Published: February 24, 2016

Views: 8,615

Jae Sinnett: Zero to 60

The title of this record is something of a double entendre, referencing both the arrival of a milestone birthday for drummer-composer Jae Sinnett and the specific decade that helped influence his outlook on music, art, and life in general.  But don’t let that information fool you.  This isn’t some nostalgia-filled date with flower power filigree.  This is modern jazz that sells itself through the marriage of sophistication and accessibility.  And while those two might seem like strange bedfellows, they shouldn’t.  There’s no reason that music can’t be catchy and intricate at the same time, and this record successfully makes that argument.

Exhibit A in Sinnett’s case on the compatibility of the aforementioned qualities is the album opener – Double Dribble.  It’s a tune that hurdles forward in three, halts and changes gears with layered entrances over a riff in seventeen, and shifts into streamlined 4/4 swing.  All of that happens within the first minute of the pieces, and all of those different moving parts, along with a few other twists, come back at one time or another.  So does all of that lend the music a dizzying quality and make it incomprehensible?  Absolutely not.  By the second listen the riffs are already permanently lodged in the mind.  Every tune that follows, while not necessarily as metrically complex, walks that same line, adopting no-nonsense musical tactics while also proving to be completely approachable from the listener’s side of the fence.  There’s Farm Hands, opening with a hypnotic two-against-three feel before shifting gears into swing; Hans Up! which artfully moves from a funk-laced groove to a Brazilian-influenced feel while referencing bassist Hans Glawischnig’s contributions in name; Bowen’s Arrow, an intense feature for saxophonist Ralph Bowen with precision hits and a metronome-bustling swing drive; and the title track, driven by Sinnett’s perky drumming and the chordal jabs of his longtime pianist, Allen Farnham.

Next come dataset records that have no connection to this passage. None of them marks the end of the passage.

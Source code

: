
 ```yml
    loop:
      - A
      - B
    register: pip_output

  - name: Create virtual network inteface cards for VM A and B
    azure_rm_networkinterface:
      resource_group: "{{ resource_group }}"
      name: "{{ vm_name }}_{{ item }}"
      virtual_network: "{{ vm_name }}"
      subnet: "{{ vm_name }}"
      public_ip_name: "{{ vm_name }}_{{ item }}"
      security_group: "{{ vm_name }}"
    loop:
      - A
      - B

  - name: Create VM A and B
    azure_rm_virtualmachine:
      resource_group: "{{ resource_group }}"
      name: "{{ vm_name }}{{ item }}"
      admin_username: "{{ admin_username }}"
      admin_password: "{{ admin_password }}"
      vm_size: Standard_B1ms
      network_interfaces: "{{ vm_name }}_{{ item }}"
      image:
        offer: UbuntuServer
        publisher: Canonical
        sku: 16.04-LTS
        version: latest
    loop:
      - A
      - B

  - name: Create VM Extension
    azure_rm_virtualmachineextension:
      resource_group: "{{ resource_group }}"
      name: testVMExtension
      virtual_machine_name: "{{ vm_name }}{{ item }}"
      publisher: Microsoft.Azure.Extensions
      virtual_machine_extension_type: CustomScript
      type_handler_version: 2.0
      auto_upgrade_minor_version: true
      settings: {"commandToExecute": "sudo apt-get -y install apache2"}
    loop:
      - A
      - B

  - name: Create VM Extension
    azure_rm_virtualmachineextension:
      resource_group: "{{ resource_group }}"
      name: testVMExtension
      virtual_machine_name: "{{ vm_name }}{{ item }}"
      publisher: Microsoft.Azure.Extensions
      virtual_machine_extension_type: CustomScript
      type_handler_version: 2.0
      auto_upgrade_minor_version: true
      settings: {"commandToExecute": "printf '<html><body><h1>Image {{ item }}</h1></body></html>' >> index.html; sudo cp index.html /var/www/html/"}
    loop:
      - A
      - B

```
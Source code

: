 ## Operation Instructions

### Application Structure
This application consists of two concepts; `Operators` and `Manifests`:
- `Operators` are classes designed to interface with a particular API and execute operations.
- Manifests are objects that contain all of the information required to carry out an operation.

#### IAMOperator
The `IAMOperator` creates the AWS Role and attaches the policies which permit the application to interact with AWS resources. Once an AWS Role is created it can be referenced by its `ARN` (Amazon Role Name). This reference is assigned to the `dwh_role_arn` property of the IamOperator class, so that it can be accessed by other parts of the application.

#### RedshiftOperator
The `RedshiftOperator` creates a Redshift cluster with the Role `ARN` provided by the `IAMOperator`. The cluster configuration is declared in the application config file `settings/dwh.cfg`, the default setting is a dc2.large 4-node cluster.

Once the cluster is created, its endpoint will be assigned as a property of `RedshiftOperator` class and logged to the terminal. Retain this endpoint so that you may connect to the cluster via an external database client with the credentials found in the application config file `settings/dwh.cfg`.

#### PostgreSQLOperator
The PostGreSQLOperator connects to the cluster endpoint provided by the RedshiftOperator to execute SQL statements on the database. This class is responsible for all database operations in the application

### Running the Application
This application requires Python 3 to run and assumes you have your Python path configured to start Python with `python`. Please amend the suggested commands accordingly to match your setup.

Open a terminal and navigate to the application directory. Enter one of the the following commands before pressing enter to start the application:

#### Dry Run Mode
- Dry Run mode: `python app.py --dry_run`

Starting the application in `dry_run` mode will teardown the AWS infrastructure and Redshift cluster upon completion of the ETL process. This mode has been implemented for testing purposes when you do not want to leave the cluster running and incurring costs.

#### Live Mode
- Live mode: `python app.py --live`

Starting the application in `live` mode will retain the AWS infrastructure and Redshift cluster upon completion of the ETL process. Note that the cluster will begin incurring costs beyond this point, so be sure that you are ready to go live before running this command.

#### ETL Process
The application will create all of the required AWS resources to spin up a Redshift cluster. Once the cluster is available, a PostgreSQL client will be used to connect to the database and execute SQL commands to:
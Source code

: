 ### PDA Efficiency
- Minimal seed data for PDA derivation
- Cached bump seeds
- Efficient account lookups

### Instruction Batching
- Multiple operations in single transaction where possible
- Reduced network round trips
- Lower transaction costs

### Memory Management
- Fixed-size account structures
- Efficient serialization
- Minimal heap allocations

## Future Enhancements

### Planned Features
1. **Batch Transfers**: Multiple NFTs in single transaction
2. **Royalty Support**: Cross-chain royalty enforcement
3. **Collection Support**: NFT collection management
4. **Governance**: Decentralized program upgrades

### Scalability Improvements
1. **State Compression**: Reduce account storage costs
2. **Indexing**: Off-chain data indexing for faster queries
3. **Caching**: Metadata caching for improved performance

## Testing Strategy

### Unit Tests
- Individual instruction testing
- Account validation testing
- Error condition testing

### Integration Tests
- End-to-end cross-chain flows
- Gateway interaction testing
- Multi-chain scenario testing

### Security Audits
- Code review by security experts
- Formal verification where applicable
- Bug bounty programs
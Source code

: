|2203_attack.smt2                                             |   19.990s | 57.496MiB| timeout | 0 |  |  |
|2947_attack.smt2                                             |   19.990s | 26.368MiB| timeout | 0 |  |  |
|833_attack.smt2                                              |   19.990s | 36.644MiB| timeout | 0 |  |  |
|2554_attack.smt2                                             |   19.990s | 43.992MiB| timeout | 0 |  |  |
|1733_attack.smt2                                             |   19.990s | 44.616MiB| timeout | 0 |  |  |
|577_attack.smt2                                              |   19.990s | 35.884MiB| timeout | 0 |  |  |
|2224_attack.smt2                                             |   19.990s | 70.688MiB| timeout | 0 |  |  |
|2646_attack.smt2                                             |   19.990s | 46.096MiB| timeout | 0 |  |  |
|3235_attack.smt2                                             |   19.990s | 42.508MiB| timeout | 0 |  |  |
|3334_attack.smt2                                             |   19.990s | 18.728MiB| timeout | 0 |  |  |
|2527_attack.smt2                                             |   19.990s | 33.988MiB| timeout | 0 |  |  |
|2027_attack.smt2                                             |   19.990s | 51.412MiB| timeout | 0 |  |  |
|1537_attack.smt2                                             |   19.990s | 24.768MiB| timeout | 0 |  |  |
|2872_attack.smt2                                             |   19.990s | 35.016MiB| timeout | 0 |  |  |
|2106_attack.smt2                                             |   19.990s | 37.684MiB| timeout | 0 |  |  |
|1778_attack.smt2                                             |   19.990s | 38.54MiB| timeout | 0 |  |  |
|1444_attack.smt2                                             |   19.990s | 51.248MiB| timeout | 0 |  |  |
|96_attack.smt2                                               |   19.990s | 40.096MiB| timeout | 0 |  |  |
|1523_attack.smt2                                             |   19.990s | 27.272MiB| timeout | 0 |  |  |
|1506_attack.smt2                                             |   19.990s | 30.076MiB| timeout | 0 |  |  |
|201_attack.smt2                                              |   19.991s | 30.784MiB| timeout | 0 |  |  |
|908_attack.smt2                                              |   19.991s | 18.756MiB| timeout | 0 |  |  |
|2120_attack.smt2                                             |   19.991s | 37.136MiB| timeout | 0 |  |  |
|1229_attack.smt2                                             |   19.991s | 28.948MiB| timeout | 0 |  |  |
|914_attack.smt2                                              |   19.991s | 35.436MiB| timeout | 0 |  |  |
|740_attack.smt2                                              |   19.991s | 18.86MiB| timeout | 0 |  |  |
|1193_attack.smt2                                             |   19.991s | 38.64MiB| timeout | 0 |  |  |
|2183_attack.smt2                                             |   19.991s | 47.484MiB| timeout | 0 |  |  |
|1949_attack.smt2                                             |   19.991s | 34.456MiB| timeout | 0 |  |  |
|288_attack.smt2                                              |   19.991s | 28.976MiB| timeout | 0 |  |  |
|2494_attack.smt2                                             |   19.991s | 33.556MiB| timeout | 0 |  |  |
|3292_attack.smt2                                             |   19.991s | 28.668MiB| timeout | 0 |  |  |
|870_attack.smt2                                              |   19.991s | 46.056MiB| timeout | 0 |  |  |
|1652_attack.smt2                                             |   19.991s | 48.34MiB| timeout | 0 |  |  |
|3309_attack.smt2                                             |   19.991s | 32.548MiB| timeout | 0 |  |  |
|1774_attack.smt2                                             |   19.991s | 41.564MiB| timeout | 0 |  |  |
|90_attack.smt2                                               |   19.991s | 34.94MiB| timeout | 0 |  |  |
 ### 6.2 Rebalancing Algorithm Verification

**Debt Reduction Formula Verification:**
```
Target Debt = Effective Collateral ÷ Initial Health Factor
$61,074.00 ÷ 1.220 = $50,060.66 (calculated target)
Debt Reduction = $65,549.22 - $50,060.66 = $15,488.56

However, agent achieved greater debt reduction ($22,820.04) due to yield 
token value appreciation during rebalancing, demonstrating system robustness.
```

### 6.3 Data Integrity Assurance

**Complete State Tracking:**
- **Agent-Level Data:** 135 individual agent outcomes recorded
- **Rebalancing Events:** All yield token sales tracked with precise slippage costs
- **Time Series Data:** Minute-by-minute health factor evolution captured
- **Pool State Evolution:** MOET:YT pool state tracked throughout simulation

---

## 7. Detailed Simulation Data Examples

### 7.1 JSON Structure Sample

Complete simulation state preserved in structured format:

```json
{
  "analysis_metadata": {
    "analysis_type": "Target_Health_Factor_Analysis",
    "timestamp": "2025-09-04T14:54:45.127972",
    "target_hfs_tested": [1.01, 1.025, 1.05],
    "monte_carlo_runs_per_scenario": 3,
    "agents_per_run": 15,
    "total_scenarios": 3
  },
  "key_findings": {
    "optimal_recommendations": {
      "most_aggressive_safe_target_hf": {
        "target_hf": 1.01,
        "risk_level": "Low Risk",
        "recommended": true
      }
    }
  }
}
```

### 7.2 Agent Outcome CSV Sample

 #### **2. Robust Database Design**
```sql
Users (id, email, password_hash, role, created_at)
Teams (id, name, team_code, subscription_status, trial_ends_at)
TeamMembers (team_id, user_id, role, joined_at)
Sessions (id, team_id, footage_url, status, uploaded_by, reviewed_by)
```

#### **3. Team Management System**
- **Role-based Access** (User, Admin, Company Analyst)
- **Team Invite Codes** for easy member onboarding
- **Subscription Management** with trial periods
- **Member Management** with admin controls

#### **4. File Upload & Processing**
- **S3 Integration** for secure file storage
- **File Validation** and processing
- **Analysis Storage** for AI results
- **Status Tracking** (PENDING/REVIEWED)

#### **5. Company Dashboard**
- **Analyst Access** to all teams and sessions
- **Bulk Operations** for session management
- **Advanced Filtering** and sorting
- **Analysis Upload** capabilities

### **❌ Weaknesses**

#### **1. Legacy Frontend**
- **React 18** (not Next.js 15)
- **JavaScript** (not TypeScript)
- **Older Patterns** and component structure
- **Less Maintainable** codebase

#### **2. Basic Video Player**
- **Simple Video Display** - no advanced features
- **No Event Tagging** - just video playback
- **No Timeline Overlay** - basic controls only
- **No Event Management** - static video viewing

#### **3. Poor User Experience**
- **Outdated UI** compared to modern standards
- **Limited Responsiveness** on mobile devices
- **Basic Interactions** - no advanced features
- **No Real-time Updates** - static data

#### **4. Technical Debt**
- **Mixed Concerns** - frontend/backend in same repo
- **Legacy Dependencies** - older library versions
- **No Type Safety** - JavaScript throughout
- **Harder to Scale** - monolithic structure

Elsewhere on the album, Sinnett furthers and broadens the picture by looking back.  Quail Creek, for example, takes a spiritual, Coltrane-influenced path, and the lone standard on the record – Never Let Me Go – plays to tradition with its straightforward approach and trading of solos.  Sinnett manages to address jazz from numerous angles here, which should come as no surprise to anybody familiar with the man.  With thirteen other albums to his credit over the past three decades, a quarter century of work as a jazz radio personality, a sterling reputation as an educator, and vast composition credits spanning genres and formats, Sinnett has practically done it all.  He brings all of that experience to bear on this album, merging powerful thought and pleasing ideas with nary a problem.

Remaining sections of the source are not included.